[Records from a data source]
+++

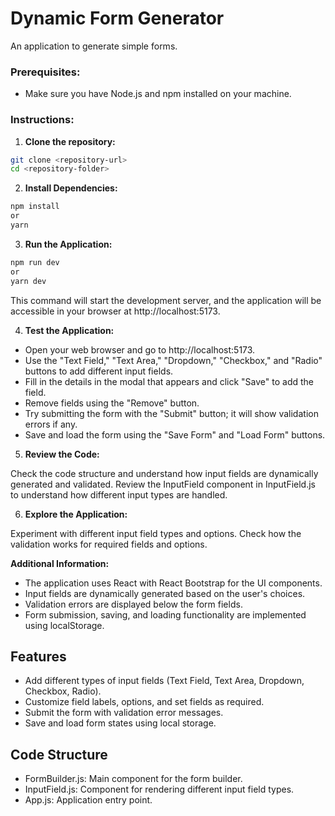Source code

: 
# Dynamic Form Generator

An application to generate simple forms.

### Prerequisites:
- Make sure you have Node.js and npm installed on your machine.

### Instructions:
1. **Clone the repository:**
```bash
git clone <repository-url>
cd <repository-folder>
```
2. **Install Dependencies:**
```bash
npm install
or
yarn
```
3. **Run the Application:**
```bash
npm run dev
or
yarn dev
```
This command will start the development server, and the application will be accessible in your browser at http://localhost:5173.

4. **Test the Application:**

- Open your web browser and go to http://localhost:5173.
- Use the "Text Field," "Text Area," "Dropdown," "Checkbox," and "Radio" buttons to add different input fields.
- Fill in the details in the modal that appears and click "Save" to add the field.
- Remove fields using the "Remove" button.
- Try submitting the form with the "Submit" button; it will show validation errors if any.
- Save and load the form using the "Save Form" and "Load Form" buttons.

5. **Review the Code:**

Check the code structure and understand how input fields are dynamically generated and validated.
Review the InputField component in InputField.js to understand how different input types are handled.

6. **Explore the Application:**

Experiment with different input field types and options.
Check how the validation works for required fields and options.

**Additional Information:**
- The application uses React with React Bootstrap for the UI components.
- Input fields are dynamically generated based on the user's choices.
- Validation errors are displayed below the form fields.
- Form submission, saving, and loading functionality are implemented using localStorage.

## Features
- Add different types of input fields (Text Field, Text Area, Dropdown, Checkbox, Radio).
- Customize field labels, options, and set fields as required.
- Submit the form with validation error messages.
- Save and load form states using local storage.

## Code Structure
- FormBuilder.js: Main component for the form builder.
- InputField.js: Component for rendering different input field types.
- App.js: Application entry point.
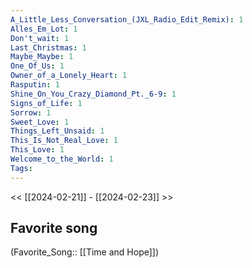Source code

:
 ```yaml
---
A_Little_Less_Conversation_(JXL_Radio_Edit_Remix): 1
Alles_Em_Lot: 1
Don't_wait: 1
Last_Christmas: 1
Maybe_Maybe: 1
One_Of_Us: 1
Owner_of_a_Lonely_Heart: 1
Rasputin: 1
Shine_On_You_Crazy_Diamond_Pt._6-9: 1
Signs_of_Life: 1
Sorrow: 1
Sweet_Love: 1
Things_Left_Unsaid: 1
This_Is_Not_Real_Love: 1
This_Love: 1
Welcome_to_the_World: 1
Tags: 
---
```

 << [[2024-02-21]] - [[2024-02-23]] >> 
## Favorite song
(Favorite_Song:: [[Time and Hope]])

+++

## WORK ORDER
Above are the records; copy each line from them that includes the string "Submit".

## EXERCISE RESULT
- Try submitting the form with the "Submit" button; it will show validation errors if any.
- Submit the form with validation error messages.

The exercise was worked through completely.